Sad Reality: It's Cheaper To Get Hacked Than Build Strong IT Defenses (theregister.co.uk)
It's no secret that more companies are getting hacked now than ever. The government is getting hacked, major corporate companies are getting hacked, and even news outlets are getting hacked. This raises the obvious question: why aren't people investing more in bolstering their security? The answer is, as a report on The Register points out, money. Despite losing a significant sum of money on a data breach, it is still in a company's best interest to not spend on upgrading their security infrastructure. From the report: A study by the RAND Corporation, published in the Journal of Cybersecurity, looked at the frequency and cost of IT security failures in US businesses and found that the cost of a break-in is much lower than thought -- typically around $200,000 per case. With top-shelf security systems costing a lot more than that, not beefing up security looks in some ways like a smart business decision. "I've spent my life in security and everyone expects firms to invest more and more," the report's author Sasha Romanosky told The Reg. "But maybe firms are making rational investments and we shouldn't begrudge firms for taking these actions. We all do the same thing, we minimize our costs." Romanosky analyzed 12,000 incident reports and found that typically they only account for 0.4 per cent of a company's annual revenues. That compares to billing fraud, which averages at 5 per cent, or retail shrinkage (ie, shoplifting and insider theft), which accounts for 1.3 per cent of revenues. As for reputational damage, Romanosky found that it was almost impossible to quantify. He spoke to many executives and none of them could give a reliable metric for how to measure the PR cost of a public failure of IT security systems.
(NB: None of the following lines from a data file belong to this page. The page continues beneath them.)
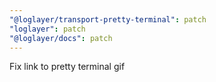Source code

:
 ```yaml
---
"@loglayer/transport-pretty-terminal": patch
"loglayer": patch
"@loglayer/docs": patch
---
```


Fix link to pretty terminal gif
Then the spending on security will go up.
Don't use the internet for anything business related until business gets serious about fixing the problem. These people just want their profits and, like they learned getting that MBA, the easiest way to do profits is to re-direct costs. In this case, put the costs of doing business online onto the customers. Seriously, who pays the real price when a business gets hacked and all the customer data goes walking out the door/server? The customers suffer from having their data abused, that is who suffers.
Do you trust your ISP with your bank account number, address, phone number, etc? How about your bank? Your employer? Your local utilities? How many of these types of businesses have you seen hacking reports on these past years? All of them, repeatedly, every year.
Do you remember in 1995 when the business and banking communities were warned that the internet was not designed with security in mind, but the complete opposite? Do you remember that they all just said the business opportunities were just too great to ignore and that security would naturally follow usage?
The internet is not for business; the internet is for porn!
Everything in the Universe sucks: It's the law!
I'm hearing about cases where companies got hit with cryptolocker type viruses. And it wasn't something just just happened in a 30 minute period. It was a sleeper virus that waited 72 hours before activating, which invalidates all of your recent backups. All it would take is a sleeper to take 1 month, 6 months, etc to activate and then bam - you're done. No good backups. No data = no company. It would be a nightmare.
"A plan fiendishly clever in its intricacies"- Homer Simpson
You do need to factor in the cost to the customers, which can be quite high when you "out" 50,000 customer credit card numbers... personally, I feel that the customers should be compensated actual cost of loss plus $100 for the hassle of having to jump all the security hoops associated with a CC# change. CC companies pay more than that in advertising to get a customer to switch to their CC.